Recording Procedures
Individuals who at an earlier stage of the disorder had the Predominantly
Inattentive Type or the Predominantly Hyperactive-Impulsive Type may go on to
develop the Combined Type and vice versa. The appropriate subtype (for a current
diagnosis) should be indicated based on the predominant symptom pattern for the
past 6 months. If clinically significant symptoms remain but criteria are no
longer met for any of the subtypes, the appropriate diagnosis is
Attention-Deficit/Hyperactivity Disorder, in Partial Remission. When an
individual's symptoms do not currently meet full criteria for the disorder and
it is unclear whether criteria for the disorder have previously been met,
Attention-Deficit/Hyperactivity Disorder not Otherwise Specified should be
diagnosed.
Associated Features and Disorders
Associated descriptive features and mental disorders.

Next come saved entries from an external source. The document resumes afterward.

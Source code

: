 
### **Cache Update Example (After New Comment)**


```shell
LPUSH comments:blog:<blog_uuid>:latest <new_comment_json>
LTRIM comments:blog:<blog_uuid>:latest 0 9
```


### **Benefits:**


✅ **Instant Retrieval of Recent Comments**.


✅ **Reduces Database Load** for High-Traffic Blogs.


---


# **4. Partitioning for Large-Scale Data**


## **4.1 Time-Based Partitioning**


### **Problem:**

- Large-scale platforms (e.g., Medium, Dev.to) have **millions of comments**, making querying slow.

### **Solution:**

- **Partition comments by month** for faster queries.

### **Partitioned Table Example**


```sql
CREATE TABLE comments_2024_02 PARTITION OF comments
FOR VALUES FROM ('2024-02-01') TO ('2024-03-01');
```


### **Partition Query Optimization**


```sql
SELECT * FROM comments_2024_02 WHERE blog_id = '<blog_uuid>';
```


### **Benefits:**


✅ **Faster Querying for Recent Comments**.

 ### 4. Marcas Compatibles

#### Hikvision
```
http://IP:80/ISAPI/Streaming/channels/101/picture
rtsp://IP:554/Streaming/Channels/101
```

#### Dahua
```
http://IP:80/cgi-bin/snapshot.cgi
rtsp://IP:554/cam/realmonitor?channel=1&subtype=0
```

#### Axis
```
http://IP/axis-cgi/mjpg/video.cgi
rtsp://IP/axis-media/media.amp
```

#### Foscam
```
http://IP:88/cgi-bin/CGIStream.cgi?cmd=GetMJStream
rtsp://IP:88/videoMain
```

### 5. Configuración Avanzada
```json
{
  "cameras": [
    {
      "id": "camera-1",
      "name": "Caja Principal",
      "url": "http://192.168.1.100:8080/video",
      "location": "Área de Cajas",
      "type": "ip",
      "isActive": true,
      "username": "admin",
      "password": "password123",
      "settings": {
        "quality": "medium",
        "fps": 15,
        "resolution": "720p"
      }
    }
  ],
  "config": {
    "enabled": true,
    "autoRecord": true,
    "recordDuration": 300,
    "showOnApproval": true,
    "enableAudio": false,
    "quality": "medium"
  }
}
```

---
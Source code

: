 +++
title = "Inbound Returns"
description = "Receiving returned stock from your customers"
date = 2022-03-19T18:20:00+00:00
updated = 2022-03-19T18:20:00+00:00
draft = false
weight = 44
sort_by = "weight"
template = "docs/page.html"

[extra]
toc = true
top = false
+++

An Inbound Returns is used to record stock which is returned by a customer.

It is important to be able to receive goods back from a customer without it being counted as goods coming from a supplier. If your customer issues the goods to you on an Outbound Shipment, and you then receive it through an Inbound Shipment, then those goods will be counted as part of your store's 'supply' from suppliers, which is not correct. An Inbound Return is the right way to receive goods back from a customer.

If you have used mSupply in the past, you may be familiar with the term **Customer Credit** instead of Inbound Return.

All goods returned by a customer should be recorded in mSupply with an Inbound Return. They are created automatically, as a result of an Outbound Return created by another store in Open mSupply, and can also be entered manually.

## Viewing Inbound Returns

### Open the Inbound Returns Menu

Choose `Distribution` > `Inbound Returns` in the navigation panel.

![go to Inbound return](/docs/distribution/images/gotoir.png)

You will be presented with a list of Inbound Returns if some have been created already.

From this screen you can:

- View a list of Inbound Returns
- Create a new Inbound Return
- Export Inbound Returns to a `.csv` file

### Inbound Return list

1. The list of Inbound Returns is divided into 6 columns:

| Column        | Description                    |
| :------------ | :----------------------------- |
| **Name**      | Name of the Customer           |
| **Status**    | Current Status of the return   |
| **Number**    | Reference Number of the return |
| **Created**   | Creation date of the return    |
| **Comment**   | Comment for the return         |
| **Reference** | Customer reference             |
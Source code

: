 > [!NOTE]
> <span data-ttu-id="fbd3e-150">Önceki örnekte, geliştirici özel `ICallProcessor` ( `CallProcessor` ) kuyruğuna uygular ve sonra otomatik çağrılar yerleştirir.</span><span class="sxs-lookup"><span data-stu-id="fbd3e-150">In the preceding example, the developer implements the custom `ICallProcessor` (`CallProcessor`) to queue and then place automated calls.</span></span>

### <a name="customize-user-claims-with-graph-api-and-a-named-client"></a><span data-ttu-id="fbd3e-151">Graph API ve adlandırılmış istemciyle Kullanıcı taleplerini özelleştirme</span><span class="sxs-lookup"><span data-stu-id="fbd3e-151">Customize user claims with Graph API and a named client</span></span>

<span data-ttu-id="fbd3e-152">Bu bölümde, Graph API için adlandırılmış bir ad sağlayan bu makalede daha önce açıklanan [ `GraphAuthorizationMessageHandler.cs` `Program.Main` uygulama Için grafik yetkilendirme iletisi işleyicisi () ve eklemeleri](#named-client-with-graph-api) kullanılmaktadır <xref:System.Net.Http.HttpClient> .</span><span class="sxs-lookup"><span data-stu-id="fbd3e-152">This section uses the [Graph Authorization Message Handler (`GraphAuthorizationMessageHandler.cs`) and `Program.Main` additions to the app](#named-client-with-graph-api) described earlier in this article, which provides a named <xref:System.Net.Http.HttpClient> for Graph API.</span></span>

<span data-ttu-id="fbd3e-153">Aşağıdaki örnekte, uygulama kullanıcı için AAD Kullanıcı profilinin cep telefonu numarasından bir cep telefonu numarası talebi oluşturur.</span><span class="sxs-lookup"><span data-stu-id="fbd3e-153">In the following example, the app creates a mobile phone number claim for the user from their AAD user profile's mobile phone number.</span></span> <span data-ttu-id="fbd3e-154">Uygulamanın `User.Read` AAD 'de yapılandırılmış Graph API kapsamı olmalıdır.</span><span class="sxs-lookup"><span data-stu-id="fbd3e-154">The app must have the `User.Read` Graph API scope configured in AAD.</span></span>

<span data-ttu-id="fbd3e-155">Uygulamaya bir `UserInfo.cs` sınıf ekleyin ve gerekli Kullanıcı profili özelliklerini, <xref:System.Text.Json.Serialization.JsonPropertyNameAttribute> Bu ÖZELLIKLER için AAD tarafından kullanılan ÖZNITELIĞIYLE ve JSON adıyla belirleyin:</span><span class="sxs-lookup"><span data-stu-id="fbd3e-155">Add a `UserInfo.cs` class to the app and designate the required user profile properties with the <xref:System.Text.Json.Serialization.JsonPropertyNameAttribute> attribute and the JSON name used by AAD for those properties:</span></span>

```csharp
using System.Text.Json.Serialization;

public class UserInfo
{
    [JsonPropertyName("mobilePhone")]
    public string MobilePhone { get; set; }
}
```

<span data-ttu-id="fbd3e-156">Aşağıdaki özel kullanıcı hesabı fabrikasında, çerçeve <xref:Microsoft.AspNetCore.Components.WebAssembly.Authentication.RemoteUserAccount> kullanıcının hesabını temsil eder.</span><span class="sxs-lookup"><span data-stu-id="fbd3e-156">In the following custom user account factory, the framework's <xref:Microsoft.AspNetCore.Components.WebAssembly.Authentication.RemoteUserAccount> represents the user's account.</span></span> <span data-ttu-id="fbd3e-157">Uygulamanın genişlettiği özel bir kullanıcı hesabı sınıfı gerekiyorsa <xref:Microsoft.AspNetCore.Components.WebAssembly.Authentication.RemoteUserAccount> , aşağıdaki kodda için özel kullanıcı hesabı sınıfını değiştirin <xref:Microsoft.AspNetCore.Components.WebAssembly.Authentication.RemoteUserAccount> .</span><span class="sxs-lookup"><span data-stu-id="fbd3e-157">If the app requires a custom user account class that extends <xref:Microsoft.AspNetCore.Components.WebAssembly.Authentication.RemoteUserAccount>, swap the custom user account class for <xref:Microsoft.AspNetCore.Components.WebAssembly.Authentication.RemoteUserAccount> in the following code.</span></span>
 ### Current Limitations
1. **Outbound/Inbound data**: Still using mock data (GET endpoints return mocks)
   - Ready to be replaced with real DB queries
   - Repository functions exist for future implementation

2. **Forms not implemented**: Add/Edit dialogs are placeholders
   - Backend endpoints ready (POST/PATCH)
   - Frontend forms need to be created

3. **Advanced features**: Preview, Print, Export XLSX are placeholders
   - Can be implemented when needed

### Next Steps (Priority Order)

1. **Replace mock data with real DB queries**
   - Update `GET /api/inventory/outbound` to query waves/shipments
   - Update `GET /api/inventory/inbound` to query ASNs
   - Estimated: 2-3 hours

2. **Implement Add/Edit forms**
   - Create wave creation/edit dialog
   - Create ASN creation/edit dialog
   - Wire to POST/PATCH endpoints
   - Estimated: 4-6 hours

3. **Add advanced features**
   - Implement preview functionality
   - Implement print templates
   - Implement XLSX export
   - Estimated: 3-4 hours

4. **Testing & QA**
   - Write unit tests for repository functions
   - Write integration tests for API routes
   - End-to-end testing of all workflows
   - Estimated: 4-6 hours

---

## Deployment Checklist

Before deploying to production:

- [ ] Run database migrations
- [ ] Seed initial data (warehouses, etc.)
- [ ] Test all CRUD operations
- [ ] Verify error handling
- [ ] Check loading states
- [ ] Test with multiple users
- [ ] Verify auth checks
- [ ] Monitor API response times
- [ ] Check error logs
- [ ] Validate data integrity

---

Associated features vary depending on age and developmental stage and may
include low frustration tolerance, temper outbursts, bossiness, stubbornness,
excessive and frequent insistence that requests be met, mood lability,
demoralization, dysphoria, rejection by peers, and poor self-esteem. Academic
achievement is often impaired and devalued, typically leading to conflict with
the family and school authorities. Inadequate self-application to tasks that
require sustained effort is often interpreted by others as indicating laziness,
a poor sense of responsibility, and oppositional hehavior. Family relationships
are often characterized by resentment and antagonism, especially because
variability in the individual's symptomatic status often leads parents to
believe that all the troublesome behavior is willful. Individuals with
Attention-Deficit/Hyperactivity Disorder may obtain less schooling than their
peers and have poorer vocational achievement. Intellectual development, as
assessed by individual IQ tests, appears to be somewhat lower in children with
this disorder. In its severe form, the disorder is very impairing, affecting
social, familial, and scholastic adjustment. A substantial proportion of
children referred to clinics with Attention-Deficit/Hyperactivity Disorder also
have Oppositional Defiant Disorder or Conduct Disorder. There may be a higher
prevalence of Mood Disorders, Anxiety Disorders, Learning Disorders, and
Communication Disorders in children with Attention-Deficit/Hyperactivity
Disorder. This disorder is not infrequent among individuals with Tourette's
Disorder; when the two disorders coexist, the onset of Attention-Deficit/
Hyperactivity Disorder often precedes the onset of the Tourette's Disorder.
There may be a history of child abuse or neglect, multiple foster placements,
neurotoxin exposure (e.g., lead poisoning), infections (e.g., encephalitis),
drug exposure in utero, low birth weight, and Mental Retardation.
Associated laboratory findings.
There are no laboratory tests that have been established as diagnostic in the
clinical assessment of Attention-Deficit/Hyperactivity Disorder. Tests that
require effortful mental processing have been noted to be abnormal in groups of
individuals with Attention-Deficit/Hyperactivity Disorder compared with control
subjects, but it is not yet entirely clear what fundamental cognitive deficit is
responsible for this.
Associated physical examination findings and general medical conditions.
There are no specific physical features associated with Attention-Deficit/Hyperactivity
Disorder, although minor physical anomalies (e.g., hypertelorism, highly arched
palate, low-set-ears) may occur at a higher rate than in the general population. There may
also be a higher rate of physical injury.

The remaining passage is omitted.